-- Opening Marker --
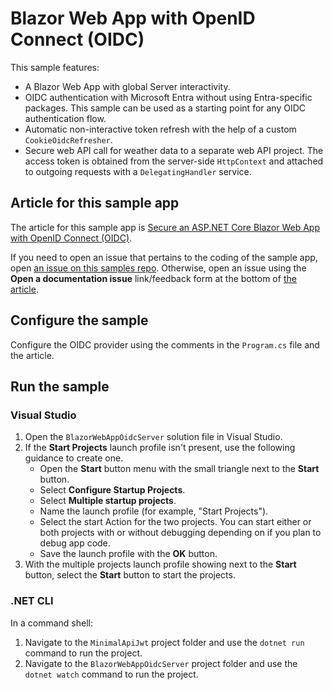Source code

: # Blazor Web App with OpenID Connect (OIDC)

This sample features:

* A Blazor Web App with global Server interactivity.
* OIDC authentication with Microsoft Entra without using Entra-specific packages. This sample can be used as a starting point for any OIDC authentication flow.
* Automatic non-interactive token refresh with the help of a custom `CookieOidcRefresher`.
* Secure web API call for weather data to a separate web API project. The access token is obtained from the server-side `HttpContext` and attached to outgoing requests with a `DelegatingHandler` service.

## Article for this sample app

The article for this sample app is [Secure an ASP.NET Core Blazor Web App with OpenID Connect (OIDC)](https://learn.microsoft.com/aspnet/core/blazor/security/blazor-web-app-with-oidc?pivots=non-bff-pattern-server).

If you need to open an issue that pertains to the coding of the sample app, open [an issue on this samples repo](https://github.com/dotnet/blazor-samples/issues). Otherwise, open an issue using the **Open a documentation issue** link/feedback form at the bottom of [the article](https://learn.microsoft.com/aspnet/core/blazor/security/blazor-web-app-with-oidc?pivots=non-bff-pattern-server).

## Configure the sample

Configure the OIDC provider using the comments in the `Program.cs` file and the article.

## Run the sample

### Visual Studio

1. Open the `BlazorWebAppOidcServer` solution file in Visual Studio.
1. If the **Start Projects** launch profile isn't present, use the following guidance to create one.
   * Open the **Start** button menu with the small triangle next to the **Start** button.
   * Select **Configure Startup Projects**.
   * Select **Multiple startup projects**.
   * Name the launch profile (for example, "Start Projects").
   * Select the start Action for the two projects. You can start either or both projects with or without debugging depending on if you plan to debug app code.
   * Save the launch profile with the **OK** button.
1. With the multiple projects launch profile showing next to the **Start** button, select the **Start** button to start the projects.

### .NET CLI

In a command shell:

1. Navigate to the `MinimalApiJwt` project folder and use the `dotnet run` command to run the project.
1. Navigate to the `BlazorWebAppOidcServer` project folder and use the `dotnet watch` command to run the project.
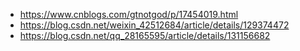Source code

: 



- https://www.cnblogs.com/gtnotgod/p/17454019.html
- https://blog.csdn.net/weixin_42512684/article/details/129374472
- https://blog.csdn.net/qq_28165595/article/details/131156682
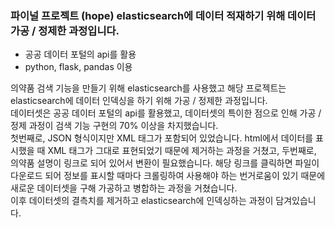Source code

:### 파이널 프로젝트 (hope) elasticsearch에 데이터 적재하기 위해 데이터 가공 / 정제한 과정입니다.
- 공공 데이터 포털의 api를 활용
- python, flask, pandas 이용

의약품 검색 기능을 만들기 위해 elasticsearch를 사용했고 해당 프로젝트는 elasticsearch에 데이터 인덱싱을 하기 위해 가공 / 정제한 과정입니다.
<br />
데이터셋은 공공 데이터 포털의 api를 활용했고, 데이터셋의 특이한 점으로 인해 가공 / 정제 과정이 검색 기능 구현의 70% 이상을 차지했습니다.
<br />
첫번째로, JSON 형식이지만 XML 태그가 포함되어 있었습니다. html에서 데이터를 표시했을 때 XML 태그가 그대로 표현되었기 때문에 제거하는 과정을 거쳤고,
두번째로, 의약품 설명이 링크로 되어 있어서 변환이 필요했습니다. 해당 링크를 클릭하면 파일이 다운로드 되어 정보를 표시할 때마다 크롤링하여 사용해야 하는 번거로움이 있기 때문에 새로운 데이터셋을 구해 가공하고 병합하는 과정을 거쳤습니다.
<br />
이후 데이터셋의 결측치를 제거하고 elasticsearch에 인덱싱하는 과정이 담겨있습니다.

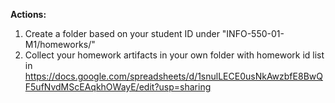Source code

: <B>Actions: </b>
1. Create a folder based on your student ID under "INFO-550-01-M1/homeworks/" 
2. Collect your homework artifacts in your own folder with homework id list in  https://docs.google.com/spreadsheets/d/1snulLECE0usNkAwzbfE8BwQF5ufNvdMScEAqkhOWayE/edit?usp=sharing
-- Closing Marker --
> _Required work_:
Apart from its pictures, the data is to be repeated exactly.

> _The answer_:
Source code

: # Blazor Web App with OpenID Connect (OIDC)

This sample features:

* A Blazor Web App with global Server interactivity.
* OIDC authentication with Microsoft Entra without using Entra-specific packages. This sample can be used as a starting point for any OIDC authentication flow.
* Automatic non-interactive token refresh with the help of a custom `CookieOidcRefresher`.
* Secure web API call for weather data to a separate web API project. The access token is obtained from the server-side `HttpContext` and attached to outgoing requests with a `DelegatingHandler` service.

## Article for this sample app

The article for this sample app is [Secure an ASP.NET Core Blazor Web App with OpenID Connect (OIDC)](https://learn.microsoft.com/aspnet/core/blazor/security/blazor-web-app-with-oidc?pivots=non-bff-pattern-server).

If you need to open an issue that pertains to the coding of the sample app, open [an issue on this samples repo](https://github.com/dotnet/blazor-samples/issues). Otherwise, open an issue using the **Open a documentation issue** link/feedback form at the bottom of [the article](https://learn.microsoft.com/aspnet/core/blazor/security/blazor-web-app-with-oidc?pivots=non-bff-pattern-server).

## Configure the sample

Configure the OIDC provider using the comments in the `Program.cs` file and the article.

## Run the sample

### Visual Studio

1. Open the `BlazorWebAppOidcServer` solution file in Visual Studio.
1. If the **Start Projects** launch profile isn't present, use the following guidance to create one.
   * Open the **Start** button menu with the small triangle next to the **Start** button.
   * Select **Configure Startup Projects**.
   * Select **Multiple startup projects**.
   * Name the launch profile (for example, "Start Projects").
   * Select the start Action for the two projects. You can start either or both projects with or without debugging depending on if you plan to debug app code.
   * Save the launch profile with the **OK** button.
1. With the multiple projects launch profile showing next to the **Start** button, select the **Start** button to start the projects.

### .NET CLI

In a command shell:

1. Navigate to the `MinimalApiJwt` project folder and use the `dotnet run` command to run the project.
1. Navigate to the `BlazorWebAppOidcServer` project folder and use the `dotnet watch` command to run the project.
Source code

: 



- https://www.cnblogs.com/gtnotgod/p/17454019.html
- https://blog.csdn.net/weixin_42512684/article/details/129374472
- https://blog.csdn.net/qq_28165595/article/details/131156682
Source code

:### 파이널 프로젝트 (hope) elasticsearch에 데이터 적재하기 위해 데이터 가공 / 정제한 과정입니다.
- 공공 데이터 포털의 api를 활용
- python, flask, pandas 이용

의약품 검색 기능을 만들기 위해 elasticsearch를 사용했고 해당 프로젝트는 elasticsearch에 데이터 인덱싱을 하기 위해 가공 / 정제한 과정입니다.
<br />
데이터셋은 공공 데이터 포털의 api를 활용했고, 데이터셋의 특이한 점으로 인해 가공 / 정제 과정이 검색 기능 구현의 70% 이상을 차지했습니다.
<br />
첫번째로, JSON 형식이지만 XML 태그가 포함되어 있었습니다. html에서 데이터를 표시했을 때 XML 태그가 그대로 표현되었기 때문에 제거하는 과정을 거쳤고,
두번째로, 의약품 설명이 링크로 되어 있어서 변환이 필요했습니다. 해당 링크를 클릭하면 파일이 다운로드 되어 정보를 표시할 때마다 크롤링하여 사용해야 하는 번거로움이 있기 때문에 새로운 데이터셋을 구해 가공하고 병합하는 과정을 거쳤습니다.
<br />
이후 데이터셋의 결측치를 제거하고 elasticsearch에 인덱싱하는 과정이 담겨있습니다.

Source code

: <B>Actions: </b>
1. Create a folder based on your student ID under "INFO-550-01-M1/homeworks/" 
2. Collect your homework artifacts in your own folder with homework id list in  https://docs.google.com/spreadsheets/d/1snulLECE0usNkAwzbfE8BwQF5ufNvdMScEAqkhOWayE/edit?usp=sharing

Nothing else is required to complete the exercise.